◆ What is needed ◆
Would you work out how many lines below include the word "finding"? Only that number is wanted.

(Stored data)

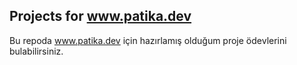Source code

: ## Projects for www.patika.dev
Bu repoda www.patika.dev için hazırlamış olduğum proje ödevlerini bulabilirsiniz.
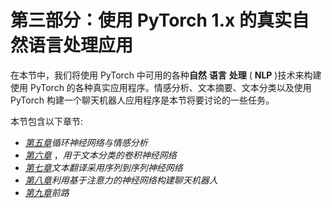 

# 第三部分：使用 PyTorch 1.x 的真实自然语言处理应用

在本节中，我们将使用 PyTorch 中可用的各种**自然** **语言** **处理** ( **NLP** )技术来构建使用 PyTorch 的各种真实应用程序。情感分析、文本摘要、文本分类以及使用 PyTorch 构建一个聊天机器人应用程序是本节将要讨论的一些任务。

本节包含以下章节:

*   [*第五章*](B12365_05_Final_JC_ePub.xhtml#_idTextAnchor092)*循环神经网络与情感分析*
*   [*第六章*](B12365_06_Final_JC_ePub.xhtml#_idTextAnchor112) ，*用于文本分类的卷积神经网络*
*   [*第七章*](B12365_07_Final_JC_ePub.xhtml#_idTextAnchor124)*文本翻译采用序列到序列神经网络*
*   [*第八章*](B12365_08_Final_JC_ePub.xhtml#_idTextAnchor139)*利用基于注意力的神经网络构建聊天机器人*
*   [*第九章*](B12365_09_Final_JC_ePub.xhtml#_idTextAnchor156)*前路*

...

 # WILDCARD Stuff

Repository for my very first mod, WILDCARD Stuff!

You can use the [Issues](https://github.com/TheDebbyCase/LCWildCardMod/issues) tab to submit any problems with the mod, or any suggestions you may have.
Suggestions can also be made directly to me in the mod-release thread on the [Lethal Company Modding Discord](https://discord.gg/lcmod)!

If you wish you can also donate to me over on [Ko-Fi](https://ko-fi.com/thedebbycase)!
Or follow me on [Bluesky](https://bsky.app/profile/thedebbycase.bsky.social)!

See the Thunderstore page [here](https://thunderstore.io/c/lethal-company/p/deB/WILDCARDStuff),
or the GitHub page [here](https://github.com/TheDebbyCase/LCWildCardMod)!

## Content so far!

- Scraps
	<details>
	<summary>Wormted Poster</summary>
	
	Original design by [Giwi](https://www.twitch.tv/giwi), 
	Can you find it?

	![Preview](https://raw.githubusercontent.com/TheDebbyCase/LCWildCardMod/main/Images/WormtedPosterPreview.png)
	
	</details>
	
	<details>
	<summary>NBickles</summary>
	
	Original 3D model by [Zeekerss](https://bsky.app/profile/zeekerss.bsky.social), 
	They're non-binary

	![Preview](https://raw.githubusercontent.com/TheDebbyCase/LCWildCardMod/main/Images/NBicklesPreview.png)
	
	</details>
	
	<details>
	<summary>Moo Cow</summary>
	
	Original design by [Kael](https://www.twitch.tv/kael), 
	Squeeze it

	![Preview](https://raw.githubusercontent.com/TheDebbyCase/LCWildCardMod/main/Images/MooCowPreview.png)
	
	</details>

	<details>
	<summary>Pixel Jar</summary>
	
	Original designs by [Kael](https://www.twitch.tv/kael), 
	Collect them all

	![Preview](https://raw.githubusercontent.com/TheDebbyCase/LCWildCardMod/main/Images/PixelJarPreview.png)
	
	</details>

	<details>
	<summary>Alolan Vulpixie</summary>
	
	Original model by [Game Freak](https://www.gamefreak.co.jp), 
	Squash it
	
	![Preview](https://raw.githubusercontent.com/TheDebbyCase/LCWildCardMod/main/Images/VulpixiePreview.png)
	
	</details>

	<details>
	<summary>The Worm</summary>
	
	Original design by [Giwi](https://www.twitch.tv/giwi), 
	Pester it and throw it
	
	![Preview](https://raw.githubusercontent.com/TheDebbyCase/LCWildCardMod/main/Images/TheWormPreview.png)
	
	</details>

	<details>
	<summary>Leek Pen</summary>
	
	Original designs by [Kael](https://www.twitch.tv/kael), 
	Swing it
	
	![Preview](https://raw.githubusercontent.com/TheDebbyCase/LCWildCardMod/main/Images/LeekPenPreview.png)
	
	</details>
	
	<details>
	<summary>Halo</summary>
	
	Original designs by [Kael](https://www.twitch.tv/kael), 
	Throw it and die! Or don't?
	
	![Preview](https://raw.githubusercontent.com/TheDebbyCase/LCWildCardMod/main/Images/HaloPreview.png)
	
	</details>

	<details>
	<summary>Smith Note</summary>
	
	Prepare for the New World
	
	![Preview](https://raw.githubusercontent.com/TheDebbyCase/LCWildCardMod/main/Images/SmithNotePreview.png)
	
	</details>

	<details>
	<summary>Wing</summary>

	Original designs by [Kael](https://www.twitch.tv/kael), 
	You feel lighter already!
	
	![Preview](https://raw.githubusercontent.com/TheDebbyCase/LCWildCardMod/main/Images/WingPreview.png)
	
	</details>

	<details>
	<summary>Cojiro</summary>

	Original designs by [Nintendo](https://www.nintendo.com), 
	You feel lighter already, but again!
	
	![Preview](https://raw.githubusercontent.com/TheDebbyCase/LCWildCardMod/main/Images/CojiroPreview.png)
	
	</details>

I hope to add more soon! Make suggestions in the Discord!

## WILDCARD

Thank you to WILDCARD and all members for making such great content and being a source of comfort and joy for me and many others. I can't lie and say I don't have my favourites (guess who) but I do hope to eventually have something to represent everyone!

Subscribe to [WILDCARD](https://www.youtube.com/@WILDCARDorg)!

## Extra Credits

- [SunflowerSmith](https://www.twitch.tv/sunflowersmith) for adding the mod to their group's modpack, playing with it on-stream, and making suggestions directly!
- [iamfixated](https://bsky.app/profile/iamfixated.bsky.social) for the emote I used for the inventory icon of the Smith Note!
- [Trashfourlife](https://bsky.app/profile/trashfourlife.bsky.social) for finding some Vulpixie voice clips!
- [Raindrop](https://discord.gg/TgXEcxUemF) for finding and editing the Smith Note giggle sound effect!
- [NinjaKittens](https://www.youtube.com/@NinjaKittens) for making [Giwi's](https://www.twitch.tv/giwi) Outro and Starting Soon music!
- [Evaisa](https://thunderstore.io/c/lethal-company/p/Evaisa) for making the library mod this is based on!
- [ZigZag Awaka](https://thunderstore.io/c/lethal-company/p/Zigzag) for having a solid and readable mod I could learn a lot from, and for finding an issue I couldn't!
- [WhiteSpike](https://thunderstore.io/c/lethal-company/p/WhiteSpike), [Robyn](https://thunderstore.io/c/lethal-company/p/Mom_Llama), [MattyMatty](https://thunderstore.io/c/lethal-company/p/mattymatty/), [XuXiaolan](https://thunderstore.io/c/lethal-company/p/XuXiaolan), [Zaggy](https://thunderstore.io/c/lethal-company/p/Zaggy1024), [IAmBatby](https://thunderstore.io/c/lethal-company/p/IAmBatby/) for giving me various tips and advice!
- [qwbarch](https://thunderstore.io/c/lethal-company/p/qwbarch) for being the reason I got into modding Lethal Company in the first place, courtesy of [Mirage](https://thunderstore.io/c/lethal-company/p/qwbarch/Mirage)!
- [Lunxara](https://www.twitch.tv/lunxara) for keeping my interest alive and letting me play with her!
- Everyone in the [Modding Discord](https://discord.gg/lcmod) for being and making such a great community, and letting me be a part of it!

* * *

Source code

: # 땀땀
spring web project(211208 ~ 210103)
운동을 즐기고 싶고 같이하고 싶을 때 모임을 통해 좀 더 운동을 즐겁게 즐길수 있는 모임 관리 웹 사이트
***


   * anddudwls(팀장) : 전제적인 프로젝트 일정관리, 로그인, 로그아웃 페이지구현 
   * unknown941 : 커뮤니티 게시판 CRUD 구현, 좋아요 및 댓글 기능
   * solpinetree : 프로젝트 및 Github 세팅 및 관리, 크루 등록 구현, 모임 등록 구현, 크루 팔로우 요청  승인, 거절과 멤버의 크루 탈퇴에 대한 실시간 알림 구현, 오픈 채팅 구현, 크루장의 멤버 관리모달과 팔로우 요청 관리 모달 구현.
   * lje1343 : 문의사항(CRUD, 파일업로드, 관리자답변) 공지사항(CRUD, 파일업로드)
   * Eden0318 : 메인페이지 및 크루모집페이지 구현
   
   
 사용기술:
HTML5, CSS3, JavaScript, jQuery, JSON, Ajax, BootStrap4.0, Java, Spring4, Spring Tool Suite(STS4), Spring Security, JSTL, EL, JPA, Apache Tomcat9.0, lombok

◆ Result of this exercise ◆
3